Sex, like all of God's gifts (and let me take this opportunity to part ways with any Christian who would argue that sex is anything but fantastic), is substantive and substantial, it carries a weight that is less cumbersome and more concrete. To quote Marty McFly, "that's heavy."

This heaviness only dissipates when we imbue it with lightness, each time we give more of it away, it becomes lighter, lacks substance, and the result is unbearable.

Fortunately, God Himself carries with Him what the Bible describes as the "weight of glory". And the coming of His Son, Jesus, was about offering us this glory, placing it within each of us, so that our unbearable lightness might be weighted down and make us whole again.

If you've made it this far, you see this is about a whole lot more than sex. Sex is one way that we try to too often try to become a whole person, and the pursuit only makes us lighter. The same can be said of a whole lot of other, equally empty, pursuits and habits. This is about how light and casual we make our lives and actions and decisions and how weighted and meaningful God means for them to be.

I started with the subject of sex because I came across this article (http://www.timesonline.co.uk/article/0,,2092-2545852,00.html) and because I've been reading Lauren Winner's book "Real Sex: The Naked Truth About Chastity" and because I see and know and love people who treat this lightly and then find it unbearable. Because I'd like for those people to not feel that way.

I'm not here to judge people, or to hold past mistakes against them. I'm not here to argue abstinence only legislation or to hold myself up as some shining example. I'm certainly not here to say that sex isn't fun and exciting. I'm saying that sex can be so much more than what we too often make it.
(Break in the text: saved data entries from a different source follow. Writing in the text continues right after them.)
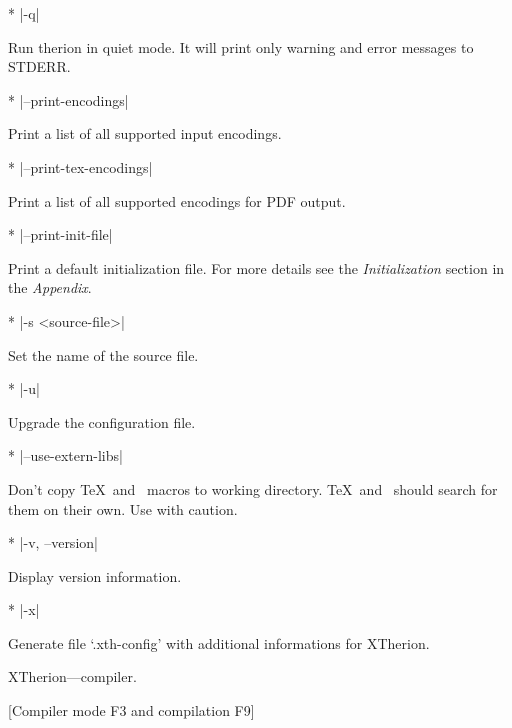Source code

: * |-q|

        Run therion in quiet mode. It will print only warning
        and error messages to STDERR.

* |--print-encodings|

        Print a list of all supported input encodings.
        
* |--print-tex-encodings|

        Print a list of all supported encodings for PDF output.
        
* |--print-init-file|

        Print a default initialization file. For more details
        see the {\it Initialization} section in the {\it Appendix}.
        
* |-s <source-file>|

        Set the name of the source file.
        
* |-u|

        Upgrade the configuration file.

* |--use-extern-libs|
  
  Don't copy \TeX\ and \MP\ macros to working directory. \TeX\ and \MP\ 
  should search for them on their own. Use with caution.

* |-v, --version|

  Display version information.        
        
* |-x|

  Generate file `.xth-config' with additional informations for XTherion.
\endoptions

\subsubchapter XTherion---compiler.

[Compiler mode F3 and compilation F9]


\endinput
It doesn't have to be casual, it doesn't have to be "light". It's not supposed to be.

2 comments:

sarah said...

it's interesting, because while my feelings on this subject are not based in religion at all, i definitely agree with you on most of this. in general, i find the lightness sex is treated with to be unbearable for me, even if it's not directly related to me. i'm not actually sure why i even feel this way, but it is something i find myself struggling with because it's hard to find anyone who agrees with me. and, yeah, it's not to say that sex has to be some heavy-handed, un-fun thing that needs to occur only with one person, only in marriage (because this is something i don't believe) but it is frustrating to me how inclined people are to believe that the act is almost entirely meaningless and meant to be done randomly and often and usually in hopes that it will have no real affect on your life at all.

Kester said...

i think the best argument my parents ever made as to why i should wait until i was married (and why they did) was simply that they had never had a negative sexual experience. even when it wasn't pure ecstasy, it was always safe and special and meaningful. they never had sex and wondered if they had made a mistake, doubted their partner, or felt awkward the next morning. the fact that doing it the right way made it better was a huge selling point for me. to not have a "i wish i could take that one back" sexual experience. it's nice.